Un coltello senza il filo della lama sicuramente è al riparo dal rischio di ferire qualcuno, ma non può nemmeno essere utile per affettare il pane. Lo sapevano bene i greci che al nome phàrmakon attribuivano due significati: quello di medicamento, che somministrato in certe dosi o in modi diversi, può essere anche veleno.
Per questo, è certamente rassicurante che – come emerso dall’articolo precedente – il rischio di infortunarsi con lo Yoga sia relativamente basso. Tuttavia ciò non significa assolutamente che lo Yoga sia innocuo. Non lo è, a prescindere dal fatto che si tratti genuinamente di Yoga o di un’attività ludico motoria che sfrutta il nome di questa disciplina senza contenere un grammo del suo principio attivo.
Pertanto inviterei a valutare attentamente la scelta di una scuola di Yoga – o, come va di moda oggi dire uno stile – e tutto ciò che in apparenza potrebbe essere considerato il contorno dell’insegnamento.
L’apparato muscolo-scheletrico non è l’unica parte di noi che può infortunarsi: ritengo infatti che integralismi, rigidità mentali e insane dinamiche di gruppo innescate soprattutto dal divismo da parte dell’insegnante siano dei veleni altrettanto dannosi quanto l’approssimazione nell’insegnare delle tecniche corporee.

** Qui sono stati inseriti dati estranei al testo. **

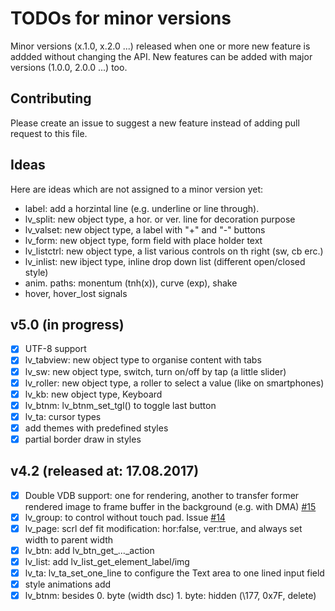 # TODOs for minor versions
Minor versions (x.1.0, x.2.0 ...) released when one or more new feature is addded without changing the API. New features can be added with major versions (1.0.0, 2.0.0 ...) too. 

## Contributing
Please create an issue to suggest a new feature instead of adding pull request to this file.

## Ideas
Here are ideas which are not assigned to a minor version yet:
- label: add a horzintal line (e.g. underline or line through).
- lv_split: new object type, a hor. or ver. line for decoration purpose
- lv_valset: new object type, a label with "+" and "-" buttons
- lv_form: new object type, form field with place holder text 
- lv_listctrl: new object type, a list various controls on th right (sw, cb erc.)
- lv_inlist: new ibject type, inline drop down list (different open/closed style)
- anim. paths: monentum (tnh(x)), curve (exp), shake
- hover, hover_lost signals

## v5.0 (in progress)
- [x] UTF-8 support
- [x] lv_tabview: new object type to organise content with tabs
- [x] lv_sw: new object type, switch, turn on/off by tap (a little slider)
- [x] lv_roller: new object type, a roller to select a value (like on smartphones) 
- [x] lv_kb: new object type, Keyboard
- [x] lv_btnm: lv_btnm_set_tgl() to toggle last button
- [x] lv_ta: cursor types
- [x] add themes with predefined styles
- [x] partial border draw in styles

## v4.2 (released at: 17.08.2017)
- [x] Double VDB support: one for rendering, another to transfer former rendered image to frame buffer in the background (e.g. with DMA) [#15](https://github.com/littlevgl/lvgl/issues/15)
- [x] lv_group: to control without touch pad. Issue [#14](https://github.com/littlevgl/lvgl/issues/14)
- [x] lv_page: scrl def fit modification: hor:false, ver:true, and always set width to parent width
- [x] lv_btn: add lv_btn_get_..._action
- [x] lv_list: add lv_list_get_element_label/img
- [x] lv_ta: lv_ta_set_one_line to configure the Text area to one lined input field
- [x] style animations add
- [x] lv_btnm:  besides 0. byte (width dsc) 1. byte: hidden (\177, 0x7F, delete)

Per questo, a chi sta cercando una scuola di Yoga mi sento di dare questo suggerimento: cercate l’equilibrio, la concretezza, più che l’immediata gratificazione emotiva, estetica o intellettuale.
Un certo impegno fisico è necessario, perché lavorare sul corpo ha un significato molto più profondo di quanto si possa immaginare. Tuttavia, se avvertite il lavoro fisico è fine a sé stesso, se non percepite che lo sforzo richiesto nella pratica è di natura concretamente diversa da quello impiegato nella comuni attività motorie, può darsi che ne troviate giovamento comunque, ma è probabile che non si tratti di Yoga. Non è questione di quantità di sudore e di fatica, che dipendono dalla costituzione fisica di ognuno: è una questione di qualità.
Allo stesso modo, inviterei a fuggire come la peste qualunque luogo dove si respiri aria di settarismo (chi è dentro è dentro e guai a chi si allontana) e dove si parli di argomenti che non si possano ‘toccare con mano’.
Facciamocene una ragione: nessuno ci aprirà i chakra o ci risveglierà la Kundalini con la sola imposizione delle mani, tutte cose molto belle sulla carta (anche se diamo per scontato di sapere di cosa stiamo parlando), ma di cui non possiamo avere alcun riscontro, malgrado l’idea ci faccia andare su di giri e schizzare in alto la colonnina dell’autostima.
Tutti i voli di fantasia che vi portano nelle alte sfere dell’intellettualità o della spiritualità senza mettervi a confronto con le meschinità di ogni giorno non ha nulla a che vedere con lo Yoga. C’è molta più spiritualità nel toccarsi un alluce che nel sentirsi dire dal guru di provincia che il nostro terzo occhio si è miracolosamente aperto.
Ma non è una medicina
Alcune righe più sopra ho parlato di farmaci, di terapia e di medicamenti; ebbene, scordiamo tutto questo. Dobbiamo comprendere che lo Yoga non è una medicina, né un brand che produce pillole miracolose – e immuni da effetti collaterali – sotto forma di posture, respirazioni e pratiche meditative.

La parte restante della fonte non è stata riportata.